小林 陽太郎

小林 陽太郎氏発言

 言論NPOは、私共の共通の友人、「熱血漢工藤さん」といったほうがいいと思いますが、工藤さんの思いをなんとか生かしていこうと、8年前に設立されました。2001年というのは小泉政権スタートの年でもありますし、また直前にニューヨークでの9・11もあり、その後にいろいろな意味で国内的にも世界的にも、いろいろ考えるべき事が一挙に殺到してきた時期でした。まさにその時期に、言論NPOが誕生したのです。そのとき私たちが思ったのは、質の高い、やはり方向もはっきりして、中身もきちんとしている言論を絶やしてはいけないということでした。それに多くの方々が賛同し、工藤さんを応援して言論NPOが始まりました。

 現在も、特に50年来の政権交代以降、日本は多くの問題を国内にも対外的にも抱え、対外的には新たな説明責任に面しておりますが、そういった問題について正面きって徹底的に考え議論をし、そこから正しいあるいは現実的な答えをみつけるためのひとつのきっかけとなる新しいメディアを作ろうとしています。

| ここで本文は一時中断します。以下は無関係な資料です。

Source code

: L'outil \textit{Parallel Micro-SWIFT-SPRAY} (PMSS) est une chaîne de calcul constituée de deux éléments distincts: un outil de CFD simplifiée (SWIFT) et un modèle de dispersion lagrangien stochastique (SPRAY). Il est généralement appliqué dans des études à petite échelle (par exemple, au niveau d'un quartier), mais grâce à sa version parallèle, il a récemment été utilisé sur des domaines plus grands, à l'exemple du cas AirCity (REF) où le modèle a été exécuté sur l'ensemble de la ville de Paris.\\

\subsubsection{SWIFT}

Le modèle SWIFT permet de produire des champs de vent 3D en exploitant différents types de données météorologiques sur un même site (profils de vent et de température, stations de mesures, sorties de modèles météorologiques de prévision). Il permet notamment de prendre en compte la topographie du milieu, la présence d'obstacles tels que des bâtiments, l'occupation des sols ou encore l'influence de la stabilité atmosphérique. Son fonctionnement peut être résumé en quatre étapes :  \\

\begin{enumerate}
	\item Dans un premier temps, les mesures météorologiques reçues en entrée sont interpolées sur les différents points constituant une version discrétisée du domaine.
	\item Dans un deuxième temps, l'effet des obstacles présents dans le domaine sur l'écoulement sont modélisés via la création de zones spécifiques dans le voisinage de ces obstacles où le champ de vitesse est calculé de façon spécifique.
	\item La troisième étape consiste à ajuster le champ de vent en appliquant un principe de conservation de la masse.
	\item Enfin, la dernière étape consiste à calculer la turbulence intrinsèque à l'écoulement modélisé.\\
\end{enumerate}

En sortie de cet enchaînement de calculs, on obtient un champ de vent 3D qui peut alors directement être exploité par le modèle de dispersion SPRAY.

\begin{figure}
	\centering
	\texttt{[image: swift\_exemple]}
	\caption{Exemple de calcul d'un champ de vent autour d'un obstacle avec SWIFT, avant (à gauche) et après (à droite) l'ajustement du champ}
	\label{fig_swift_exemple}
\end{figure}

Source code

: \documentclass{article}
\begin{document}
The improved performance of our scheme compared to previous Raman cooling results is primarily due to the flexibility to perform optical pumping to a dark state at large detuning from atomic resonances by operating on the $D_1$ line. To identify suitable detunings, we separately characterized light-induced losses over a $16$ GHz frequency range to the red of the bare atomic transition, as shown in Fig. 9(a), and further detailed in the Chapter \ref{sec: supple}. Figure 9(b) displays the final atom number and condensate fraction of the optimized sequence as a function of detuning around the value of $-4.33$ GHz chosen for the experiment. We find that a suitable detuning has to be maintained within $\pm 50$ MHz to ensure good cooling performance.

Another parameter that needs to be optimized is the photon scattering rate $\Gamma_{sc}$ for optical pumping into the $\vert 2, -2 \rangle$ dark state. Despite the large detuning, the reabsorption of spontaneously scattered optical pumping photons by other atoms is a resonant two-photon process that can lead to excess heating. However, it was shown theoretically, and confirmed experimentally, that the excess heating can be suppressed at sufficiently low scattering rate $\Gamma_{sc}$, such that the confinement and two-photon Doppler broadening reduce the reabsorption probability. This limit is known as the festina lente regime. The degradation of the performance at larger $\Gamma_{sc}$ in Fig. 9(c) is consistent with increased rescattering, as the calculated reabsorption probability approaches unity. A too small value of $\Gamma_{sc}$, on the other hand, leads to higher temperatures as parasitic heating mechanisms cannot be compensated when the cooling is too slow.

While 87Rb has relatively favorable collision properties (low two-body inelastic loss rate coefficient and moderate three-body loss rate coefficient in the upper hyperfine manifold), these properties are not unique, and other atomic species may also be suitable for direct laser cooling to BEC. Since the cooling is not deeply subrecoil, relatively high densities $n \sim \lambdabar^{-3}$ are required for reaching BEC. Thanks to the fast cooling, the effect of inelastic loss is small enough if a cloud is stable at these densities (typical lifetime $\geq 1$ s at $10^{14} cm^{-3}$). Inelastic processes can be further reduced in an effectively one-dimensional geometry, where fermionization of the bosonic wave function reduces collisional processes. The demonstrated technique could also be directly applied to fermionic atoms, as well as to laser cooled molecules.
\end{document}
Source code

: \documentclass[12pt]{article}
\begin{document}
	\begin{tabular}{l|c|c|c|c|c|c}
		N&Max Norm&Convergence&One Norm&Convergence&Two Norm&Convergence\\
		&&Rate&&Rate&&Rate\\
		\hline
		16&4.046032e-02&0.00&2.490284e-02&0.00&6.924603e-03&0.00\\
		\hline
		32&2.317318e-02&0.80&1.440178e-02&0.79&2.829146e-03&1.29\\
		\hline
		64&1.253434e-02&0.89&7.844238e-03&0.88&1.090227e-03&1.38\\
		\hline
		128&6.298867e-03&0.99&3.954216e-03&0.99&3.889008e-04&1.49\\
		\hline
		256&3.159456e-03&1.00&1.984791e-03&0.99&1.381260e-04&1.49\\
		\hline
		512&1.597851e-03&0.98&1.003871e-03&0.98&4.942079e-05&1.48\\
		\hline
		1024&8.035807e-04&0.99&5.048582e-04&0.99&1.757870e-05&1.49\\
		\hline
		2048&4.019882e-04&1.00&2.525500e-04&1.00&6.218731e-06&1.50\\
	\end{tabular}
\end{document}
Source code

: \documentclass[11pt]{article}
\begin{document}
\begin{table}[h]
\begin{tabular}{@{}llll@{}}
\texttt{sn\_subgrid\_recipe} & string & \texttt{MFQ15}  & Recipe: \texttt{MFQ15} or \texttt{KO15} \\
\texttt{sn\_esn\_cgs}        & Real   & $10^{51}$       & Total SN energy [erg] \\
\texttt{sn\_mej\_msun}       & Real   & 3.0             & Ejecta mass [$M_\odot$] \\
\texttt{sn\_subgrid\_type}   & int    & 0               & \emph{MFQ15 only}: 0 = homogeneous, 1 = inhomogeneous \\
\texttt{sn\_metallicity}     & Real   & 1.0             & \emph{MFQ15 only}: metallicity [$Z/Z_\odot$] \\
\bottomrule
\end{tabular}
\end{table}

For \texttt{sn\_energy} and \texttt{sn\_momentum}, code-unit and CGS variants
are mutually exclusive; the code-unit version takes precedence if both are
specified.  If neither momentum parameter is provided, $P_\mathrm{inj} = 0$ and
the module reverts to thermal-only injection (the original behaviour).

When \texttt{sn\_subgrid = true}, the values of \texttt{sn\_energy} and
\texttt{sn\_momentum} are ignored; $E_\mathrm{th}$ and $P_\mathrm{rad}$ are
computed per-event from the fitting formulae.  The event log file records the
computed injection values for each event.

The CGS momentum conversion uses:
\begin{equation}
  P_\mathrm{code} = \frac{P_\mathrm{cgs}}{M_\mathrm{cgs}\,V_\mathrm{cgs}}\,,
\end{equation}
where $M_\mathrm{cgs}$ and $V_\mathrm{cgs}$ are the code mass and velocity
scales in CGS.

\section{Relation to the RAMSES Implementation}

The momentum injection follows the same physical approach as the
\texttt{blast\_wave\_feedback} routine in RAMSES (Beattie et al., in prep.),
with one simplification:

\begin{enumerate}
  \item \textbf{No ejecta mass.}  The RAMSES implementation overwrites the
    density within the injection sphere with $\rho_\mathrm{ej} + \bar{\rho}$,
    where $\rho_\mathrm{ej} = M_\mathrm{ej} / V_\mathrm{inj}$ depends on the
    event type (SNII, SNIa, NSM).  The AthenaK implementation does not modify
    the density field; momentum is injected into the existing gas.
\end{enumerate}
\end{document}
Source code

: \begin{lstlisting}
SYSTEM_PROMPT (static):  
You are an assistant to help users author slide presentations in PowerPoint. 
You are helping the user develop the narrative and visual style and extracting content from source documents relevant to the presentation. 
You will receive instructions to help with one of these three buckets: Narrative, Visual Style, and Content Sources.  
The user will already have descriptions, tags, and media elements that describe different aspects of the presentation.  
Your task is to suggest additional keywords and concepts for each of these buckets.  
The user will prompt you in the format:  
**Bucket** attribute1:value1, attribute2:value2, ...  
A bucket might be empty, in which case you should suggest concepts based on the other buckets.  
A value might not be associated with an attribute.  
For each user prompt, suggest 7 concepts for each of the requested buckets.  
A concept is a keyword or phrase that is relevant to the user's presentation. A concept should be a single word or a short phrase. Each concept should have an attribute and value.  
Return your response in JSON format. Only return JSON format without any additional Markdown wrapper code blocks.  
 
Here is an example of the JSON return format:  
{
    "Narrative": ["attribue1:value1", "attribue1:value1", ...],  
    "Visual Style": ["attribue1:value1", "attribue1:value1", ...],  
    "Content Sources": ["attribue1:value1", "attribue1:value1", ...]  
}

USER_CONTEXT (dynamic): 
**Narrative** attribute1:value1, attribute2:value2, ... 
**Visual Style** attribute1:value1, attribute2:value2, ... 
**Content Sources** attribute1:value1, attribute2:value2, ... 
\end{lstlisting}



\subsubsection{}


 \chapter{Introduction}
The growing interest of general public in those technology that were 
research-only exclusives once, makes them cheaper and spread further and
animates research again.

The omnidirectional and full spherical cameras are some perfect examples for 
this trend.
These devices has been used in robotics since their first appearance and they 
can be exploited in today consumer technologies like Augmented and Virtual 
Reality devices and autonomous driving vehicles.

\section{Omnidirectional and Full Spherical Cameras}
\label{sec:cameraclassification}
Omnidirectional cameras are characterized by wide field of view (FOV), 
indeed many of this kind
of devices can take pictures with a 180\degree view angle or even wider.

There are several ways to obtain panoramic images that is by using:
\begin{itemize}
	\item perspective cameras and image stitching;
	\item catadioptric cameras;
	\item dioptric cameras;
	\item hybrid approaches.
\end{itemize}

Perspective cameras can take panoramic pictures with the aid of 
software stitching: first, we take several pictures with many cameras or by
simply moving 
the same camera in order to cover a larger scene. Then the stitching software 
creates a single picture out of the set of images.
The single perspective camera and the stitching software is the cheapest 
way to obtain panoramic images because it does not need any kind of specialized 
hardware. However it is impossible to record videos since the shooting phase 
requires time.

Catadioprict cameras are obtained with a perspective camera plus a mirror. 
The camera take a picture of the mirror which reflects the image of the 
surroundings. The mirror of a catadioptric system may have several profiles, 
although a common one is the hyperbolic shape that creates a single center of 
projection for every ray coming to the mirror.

 そして言論NPOでは、限られた一部のオピニオンリーダーだけではなく、多くの会員が紙面を通じ、とくにネットを通じてタイムリーにいろんな問題の議論に参加して意見を表明し、ここに至っております。

 鳩山政権の誕生はアメリカ、アジアとの関係についても新しい視点からの国家戦略検討を必要としています。そうした中で、やはり一番大切なことは責任のある、質の高い議論を行い、それを国外にも通用する形で発信していくことだと思っています。


小林 陽太郎
富士ゼロックス株式会社 前相談役最高顧問

1956年慶應義塾大学経済学部卒業。ペンシルベニア大学ウォートンスクール修了後、富士写真フィルム入社。63年富士ゼロックスに転じ代表取締役社長、代表取締役会長を経て2006年4月より前富士ゼロックス株式会社相談役最高顧問。09年退任。社団法人経済同友会前代表幹事。